Directions for this task: Please restate each line of the data that follows word for word, skipping any image.

Stored data:
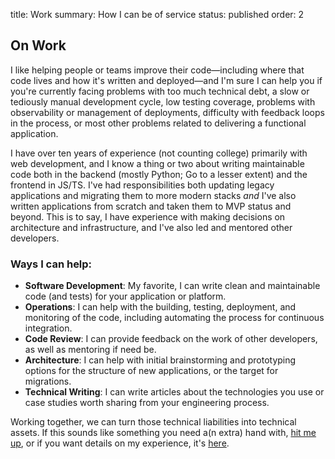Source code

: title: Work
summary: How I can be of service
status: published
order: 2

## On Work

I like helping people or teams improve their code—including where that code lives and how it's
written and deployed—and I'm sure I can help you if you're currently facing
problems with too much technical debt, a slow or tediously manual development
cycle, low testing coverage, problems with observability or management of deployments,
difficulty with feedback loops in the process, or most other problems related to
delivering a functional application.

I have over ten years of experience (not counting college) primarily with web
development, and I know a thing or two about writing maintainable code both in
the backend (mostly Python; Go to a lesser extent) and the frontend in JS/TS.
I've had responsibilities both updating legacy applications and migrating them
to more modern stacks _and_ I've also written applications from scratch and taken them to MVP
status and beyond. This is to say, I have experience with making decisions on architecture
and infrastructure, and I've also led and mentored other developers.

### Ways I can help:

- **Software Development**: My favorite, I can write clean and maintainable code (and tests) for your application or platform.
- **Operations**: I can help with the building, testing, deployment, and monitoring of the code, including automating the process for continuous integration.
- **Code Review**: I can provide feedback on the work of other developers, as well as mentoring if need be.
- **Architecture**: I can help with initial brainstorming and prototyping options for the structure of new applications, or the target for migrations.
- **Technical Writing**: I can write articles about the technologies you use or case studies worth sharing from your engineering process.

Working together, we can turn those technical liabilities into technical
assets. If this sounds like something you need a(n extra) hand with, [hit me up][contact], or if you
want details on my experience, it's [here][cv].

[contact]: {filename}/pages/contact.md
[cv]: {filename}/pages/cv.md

Answer to this problem:
Source code

: title: Work
summary: How I can be of service
status: published
order: 2

## On Work

I like helping people or teams improve their code—including where that code lives and how it's
written and deployed—and I'm sure I can help you if you're currently facing
problems with too much technical debt, a slow or tediously manual development
cycle, low testing coverage, problems with observability or management of deployments,
difficulty with feedback loops in the process, or most other problems related to
delivering a functional application.

I have over ten years of experience (not counting college) primarily with web
development, and I know a thing or two about writing maintainable code both in
the backend (mostly Python; Go to a lesser extent) and the frontend in JS/TS.
I've had responsibilities both updating legacy applications and migrating them
to more modern stacks _and_ I've also written applications from scratch and taken them to MVP
status and beyond. This is to say, I have experience with making decisions on architecture
and infrastructure, and I've also led and mentored other developers.

### Ways I can help:

- **Software Development**: My favorite, I can write clean and maintainable code (and tests) for your application or platform.
- **Operations**: I can help with the building, testing, deployment, and monitoring of the code, including automating the process for continuous integration.
- **Code Review**: I can provide feedback on the work of other developers, as well as mentoring if need be.
- **Architecture**: I can help with initial brainstorming and prototyping options for the structure of new applications, or the target for migrations.
- **Technical Writing**: I can write articles about the technologies you use or case studies worth sharing from your engineering process.

Working together, we can turn those technical liabilities into technical
assets. If this sounds like something you need a(n extra) hand with, [hit me up][contact], or if you
want details on my experience, it's [here][cv].

[contact]: {filename}/pages/contact.md
[cv]: {filename}/pages/cv.md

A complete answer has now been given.